Well, then John Cornyn, senator from Texas, proposed an amendment saying, or another amendment to Senate Bill 2611, that, yeah, we'll do that, but they've got to pay a supplemental application fee, which shall be used to provide financial assistance to the states for health and educational for non-citizens.
And that passed.
And Senator Clinton voted for that.
Which I thought it was kind of interesting.
And some of the other usual suspects you would think against that voted for it.
I just, my take on all of this is it's absurd.
First, we're going to make them pay a fine.
They're going to make them turn themselves in.
And if they're less than five years, they've got to go back and come back.
Where there's no enforcement.
If they've got to pay the fee, this is missing the whole point, folks.
You can get into the minutiae of this, and it just indicates how far the goalpost has been moved on this whole issue.
When we get down to discussing who's going to pay for the social safety net and who's going to pay these fees and so forth, what we're being told is, hey, folks, bill's done.
Live with it.
We're not going to do anything about what's happening here.
We're just going to try to make you think we are.
So if Hillary comes up, her bill fails, but something else comes up to substitute for it, where the basic premise of her original bill is dealt with.
That is, relieve some of the pressure on the states.
And I mean, remember, Hillary's trying to get state party organizations on her side and state Democrats around the country on her side for her presidential run.

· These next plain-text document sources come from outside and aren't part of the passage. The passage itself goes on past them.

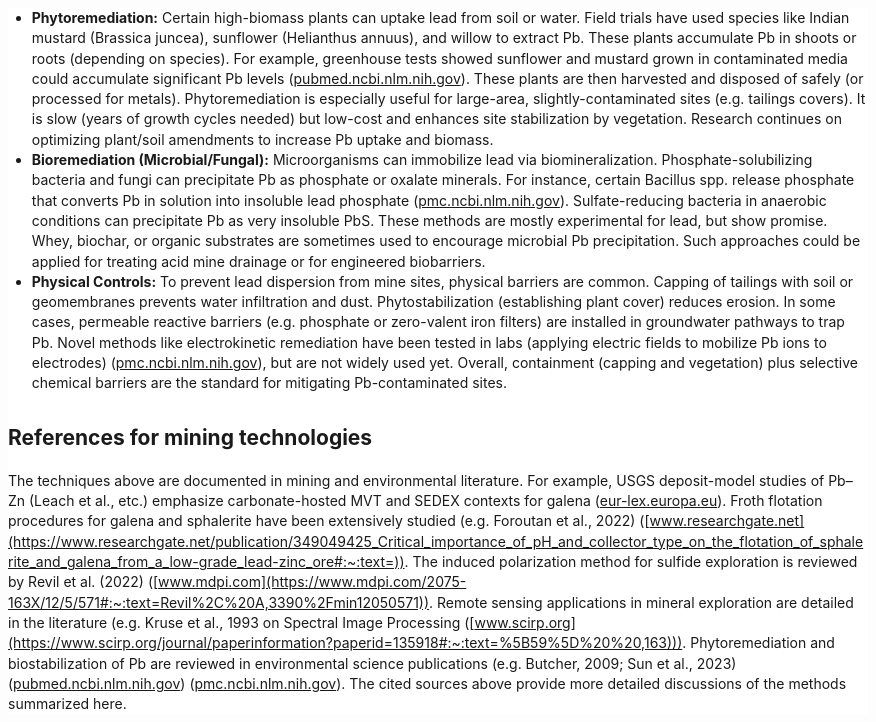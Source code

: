 - **Phytoremediation:**  Certain high-biomass plants can uptake lead from soil or water.  Field trials have used species like Indian mustard (Brassica juncea), sunflower (Helianthus annuus), and willow to extract Pb.  These plants accumulate Pb in shoots or roots (depending on species).  For example, greenhouse tests showed sunflower and mustard grown in contaminated media could accumulate significant Pb levels ([pubmed.ncbi.nlm.nih.gov](https://pubmed.ncbi.nlm.nih.gov/17966853/#:~:text=In%20this%20study%2C%20Cd%20and,plants%2C%20pH%20and%20Eh%20at)).  These plants are then harvested and disposed of safely (or processed for metals).  Phytoremediation is especially useful for large-area, slightly-contaminated sites (e.g. tailings covers).  It is slow (years of growth cycles needed) but low-cost and enhances site stabilization by vegetation.  Research continues on optimizing plant/soil amendments to increase Pb uptake and biomass.  
- **Bioremediation (Microbial/Fungal):**  Microorganisms can immobilize lead via biomineralization.  Phosphate-solubilizing bacteria and fungi can precipitate Pb as phosphate or oxalate minerals.  For instance, certain Bacillus spp. release phosphate that converts Pb in solution into insoluble lead phosphate ([pmc.ncbi.nlm.nih.gov](https://pmc.ncbi.nlm.nih.gov/articles/PMC8076249/#:~:text=bioaccessible%20Pb%20%2896.5%20to%2097.5,were%20shown%20most%20effective%20in)).  Sulfate-reducing bacteria in anaerobic conditions can precipitate Pb as very insoluble PbS.  These methods are mostly experimental for lead, but show promise.  Whey, biochar, or organic substrates are sometimes used to encourage microbial Pb precipitation.  Such approaches could be applied for treating acid mine drainage or for engineered biobarriers.  
- **Physical Controls:**  To prevent lead dispersion from mine sites, physical barriers are common.  Capping of tailings with soil or geomembranes prevents water infiltration and dust.  Phytostabilization (establishing plant cover) reduces erosion.  In some cases, permeable reactive barriers (e.g. phosphate or zero-valent iron filters) are installed in groundwater pathways to trap Pb.  Novel methods like electrokinetic remediation have been tested in labs (applying electric fields to mobilize Pb ions to electrodes) ([pmc.ncbi.nlm.nih.gov](https://pmc.ncbi.nlm.nih.gov/articles/PMC8076249/#:~:text=bioaccessible%20Pb%20%2896.5%20to%2097.5,were%20shown%20most%20effective%20in)), but are not widely used yet.  Overall, containment (capping and vegetation) plus selective chemical barriers are the standard for mitigating Pb-contaminated sites.  

## References for mining technologies  
The techniques above are documented in mining and environmental literature.  For example, USGS deposit-model studies of Pb–Zn (Leach et al., etc.) emphasize carbonate-hosted MVT and SEDEX contexts for galena ([eur-lex.europa.eu](https://eur-lex.europa.eu/legal-content/EN/TXT/?uri=SWD%3A2023%3A35%3AFIN#:~:text=below,currently%20carried%20out%20from%20three)).  Froth flotation procedures for galena and sphalerite have been extensively studied (e.g. Foroutan et al., 2022) ([www.researchgate.net](https://www.researchgate.net/publication/349049425_Critical_importance_of_pH_and_collector_type_on_the_flotation_of_sphalerite_and_galena_from_a_low-grade_lead-zinc_ore#:~:text=)).  The induced polarization method for sulfide exploration is reviewed by Revil et al. (2022) ([www.mdpi.com](https://www.mdpi.com/2075-163X/12/5/571#:~:text=Revil%2C%20A,3390%2Fmin12050571)).  Remote sensing applications in mineral exploration are detailed in the literature (e.g. Kruse et al., 1993 on Spectral Image Processing ([www.scirp.org](https://www.scirp.org/journal/paperinformation?paperid=135918#:~:text=%5B59%5D%20%20,163))).  Phytoremediation and biostabilization of Pb are reviewed in environmental science publications (e.g. Butcher, 2009; Sun et al., 2023) ([pubmed.ncbi.nlm.nih.gov](https://pubmed.ncbi.nlm.nih.gov/17966853/#:~:text=In%20this%20study%2C%20Cd%20and,plants%2C%20pH%20and%20Eh%20at)) ([pmc.ncbi.nlm.nih.gov](https://pmc.ncbi.nlm.nih.gov/articles/PMC8076249/#:~:text=bioaccessible%20Pb%20%2896.5%20to%2097.5,were%20shown%20most%20effective%20in)).  The cited sources above provide more detailed discussions of the methods summarized here.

The idea that all of this is being dealt with in a substantive way to actually deal with the issue is bogus, and that's what's particularly on the Democrat side.
The Republicans are really not much better in some of this stuff.
It's an eye-opener.
It's a disappointment at the same time.
Before we go, I have to share this little bit of news.
Thanks, Sean, for the phone call.
As you know, Charlie Gibson is in, and Elizabeth Vargas, who is with child and is cutting back, is out as the official anchor of ABC's Wordled News tonight.
Charlie Gibson moving over there, he's been campaigning for this.
He wanted it.
So basically, what you have here, ABC is telling pregnant Anchorette, out of there.
We don't want to deal with all the maternity leave.
She was only going to take two weeks anyway.
Her second child is due in August.
The doctors told her she should cut back her schedule considerably.
Now, that doesn't happen.
That's unique.
Women can do it all.
They don't need to cut back.
Oh, I'm sorry.
It's childbirth.
That is an illness to the left.
The now gang, the nags, and their big-time president, Kim Gandy, hope that Vargas is leaving of her own accord.
I'm looking forward to the day where a woman who is eight or nine months pregnant is delivering the news.
Kim, it has happened.
I've watched it a number of times on the Fox News channel.
Those babes have gotten pregnant and they've sat there with Linda Vester and Bridget Quinn sat there until Maya said, just give birth, just give birth or you know, let some air out or something.
But it's, it's, it's happened.
Now that wraps it up, folks.
Gotta hit the trail.
Gotta head out.
Gotta start working on tomorrow's busy broadcast, which we eagerly look forward to each and every day.
Thanks for being with us today and see you tomorrow.